TASK PROMPT: Reproduce each entry below exactly as it appears.

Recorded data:
▬▬▬▬▬▬

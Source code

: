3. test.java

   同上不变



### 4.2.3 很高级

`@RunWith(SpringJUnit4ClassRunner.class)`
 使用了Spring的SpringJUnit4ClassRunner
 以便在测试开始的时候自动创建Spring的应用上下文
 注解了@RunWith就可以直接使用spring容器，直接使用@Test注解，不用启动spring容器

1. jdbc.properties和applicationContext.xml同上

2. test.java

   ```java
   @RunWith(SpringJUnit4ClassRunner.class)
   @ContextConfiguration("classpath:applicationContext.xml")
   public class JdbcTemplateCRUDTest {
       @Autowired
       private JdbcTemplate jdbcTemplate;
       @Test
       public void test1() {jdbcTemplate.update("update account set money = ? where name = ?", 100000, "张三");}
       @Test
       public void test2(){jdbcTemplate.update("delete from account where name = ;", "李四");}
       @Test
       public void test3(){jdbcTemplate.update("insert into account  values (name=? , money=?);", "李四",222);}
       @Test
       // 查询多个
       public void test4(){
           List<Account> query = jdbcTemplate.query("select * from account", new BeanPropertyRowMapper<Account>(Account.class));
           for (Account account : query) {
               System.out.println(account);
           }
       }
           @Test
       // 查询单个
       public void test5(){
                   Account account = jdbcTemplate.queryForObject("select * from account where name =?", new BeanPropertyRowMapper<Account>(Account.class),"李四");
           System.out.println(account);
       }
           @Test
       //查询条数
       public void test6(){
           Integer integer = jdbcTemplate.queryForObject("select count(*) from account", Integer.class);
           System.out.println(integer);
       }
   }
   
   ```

▬▬▬▬▬▬

COMPLETED EXERCISE:
Source code

:3. test.java

   同上不变



### 4.2.3 很高级

`@RunWith(SpringJUnit4ClassRunner.class)`
 使用了Spring的SpringJUnit4ClassRunner
 以便在测试开始的时候自动创建Spring的应用上下文
 注解了@RunWith就可以直接使用spring容器，直接使用@Test注解，不用启动spring容器

1. jdbc.properties和applicationContext.xml同上

2. test.java

   ```java
   @RunWith(SpringJUnit4ClassRunner.class)
   @ContextConfiguration("classpath:applicationContext.xml")
   public class JdbcTemplateCRUDTest {
       @Autowired
       private JdbcTemplate jdbcTemplate;
       @Test
       public void test1() {jdbcTemplate.update("update account set money = ? where name = ?", 100000, "张三");}
       @Test
       public void test2(){jdbcTemplate.update("delete from account where name = ;", "李四");}
       @Test
       public void test3(){jdbcTemplate.update("insert into account  values (name=? , money=?);", "李四",222);}
       @Test
       // 查询多个
       public void test4(){
           List<Account> query = jdbcTemplate.query("select * from account", new BeanPropertyRowMapper<Account>(Account.class));
           for (Account account : query) {
               System.out.println(account);
           }
       }
           @Test
       // 查询单个
       public void test5(){
                   Account account = jdbcTemplate.queryForObject("select * from account where name =?", new BeanPropertyRowMapper<Account>(Account.class),"李四");
           System.out.println(account);
       }
           @Test
       //查询条数
       public void test6(){
           Integer integer = jdbcTemplate.queryForObject("select count(*) from account", Integer.class);
           System.out.println(integer);
       }
   }
   
   ```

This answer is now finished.